Derzeit gehen die Verbindungen nach Italien und auch in die Schweiz recht gut. Viel Potenzial sehen wir Richtung Berlin, Hamburg oder Düsseldorf. Aber wir wissen noch nicht, ob es sich wirklich rechnet. Die Verbindungen sind nur attraktiv, wenn die Qualität der Züge besser wird. Wir verhandeln daher auch die Übernahme eines Teils des deutschen Wagenmaterials. Bis zum Sommer werden wir das wissen.

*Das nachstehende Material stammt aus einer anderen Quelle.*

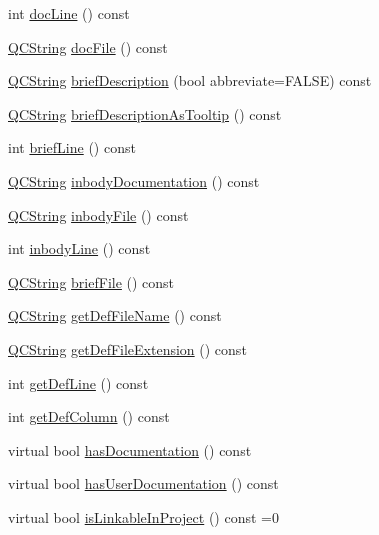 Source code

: \begin{DoxyCompactItemize}
\item 
int \hyperlink{class_definition_a3c2a6c87ac432d8a6db51bc52b2379da}{doc\-Line} () const 
\item 
\hyperlink{class_q_c_string}{Q\-C\-String} \hyperlink{class_definition_afadeeb679bb7bda0ad5b4f358f0d33e2}{doc\-File} () const 
\item 
\hyperlink{class_q_c_string}{Q\-C\-String} \hyperlink{class_definition_a84c7fb6a4f2b359bdcaa779ff5635579}{brief\-Description} (bool abbreviate=F\-A\-L\-S\-E) const 
\item 
\hyperlink{class_q_c_string}{Q\-C\-String} \hyperlink{class_definition_abdc2cc8aea016db82f5432401ac10439}{brief\-Description\-As\-Tooltip} () const 
\item 
int \hyperlink{class_definition_aca87df70fcd505c2458a6ad75a1ede61}{brief\-Line} () const 
\item 
\hyperlink{class_q_c_string}{Q\-C\-String} \hyperlink{class_definition_aebb6648f7eccccf1306a4e8189a5944e}{inbody\-Documentation} () const 
\item 
\hyperlink{class_q_c_string}{Q\-C\-String} \hyperlink{class_definition_a69f697410a918873614549085444faa4}{inbody\-File} () const 
\item 
int \hyperlink{class_definition_ae4b412e67989226ad3ce76f08f3ffaad}{inbody\-Line} () const 
\item 
\hyperlink{class_q_c_string}{Q\-C\-String} \hyperlink{class_definition_a14b9cbdcc30535bcfd2e435667dea5fe}{brief\-File} () const 
\item 
\hyperlink{class_q_c_string}{Q\-C\-String} \hyperlink{class_definition_a15571178c7169aca27071a81b64d5a90}{get\-Def\-File\-Name} () const 
\item 
\hyperlink{class_q_c_string}{Q\-C\-String} \hyperlink{class_definition_aaa008a94c11636ae0724d216a9a93eb6}{get\-Def\-File\-Extension} () const 
\item 
int \hyperlink{class_definition_ad0cd42d7ec8233af1c414312feaf9dc2}{get\-Def\-Line} () const 
\item 
int \hyperlink{class_definition_a7b5b9b0cf12b422bc40a5e5a3aa47489}{get\-Def\-Column} () const 
\item 
virtual bool \hyperlink{class_definition_a585dcd381ab70014568db8ad457fc8b1}{has\-Documentation} () const 
\item 
virtual bool \hyperlink{class_definition_af1f0e7584db0d4b918f9c55c9c8ab80a}{has\-User\-Documentation} () const 
\item 
virtual bool \hyperlink{class_definition_a2a4aa56e5209c7fbed15d5c3a3791643}{is\-Linkable\-In\-Project} () const =0

\end{DoxyCompactItemize}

Das Modell der Direktbestellung von Leistungen bei den ÖBB und Zuschüsse für nicht kostendeckende Verkehre soll es auch nach Auslaufen des Vertrags 2019 geben. Sehen Sie dafür eine Chance bei der EU?

Ganz sicher. Die Option für dieses System wird in der EU bis weit in die 2030er-Jahre hinein möglich sein. Wenn es nicht überhaupt dauerhaft prolongiert wird. Ich glaube, dass das ein richtiger Weg ist, denn in Österreich haben wir innerhalb Europas mit diesem System die meisten Eisenbahnkilometer pro Einwohner erreicht.

Die Ausschreibung der Verkehre wäre aber in Summe billiger ...

Nehmen Sie Bayern. Dort wurden die Verkehre ausgeschrieben, die öffentliche Hand spart sich zehn bis elf Prozent der Zuzahlungen. Auf der anderen Seite sind aber die Tickets doppelt so teuer wie bei uns. Für die Kunden bedeutet das also eine Verschlechterung. Außerdem darf man nicht vergessen, dass die ÖBB-Mitarbeiter, wenn die ÖBB diese Verkehre verlieren, entweder arbeitslos werden oder in die Pensionssysteme gedrängt werden. Dadurch steigen die Kosten für den Staat wieder an. Der Steuerzahler zahlt doppelt: Einmal für Arbeitslosigkeit und Frühpensionen, auf der anderen Seite deutlich mehr fürs Ticket.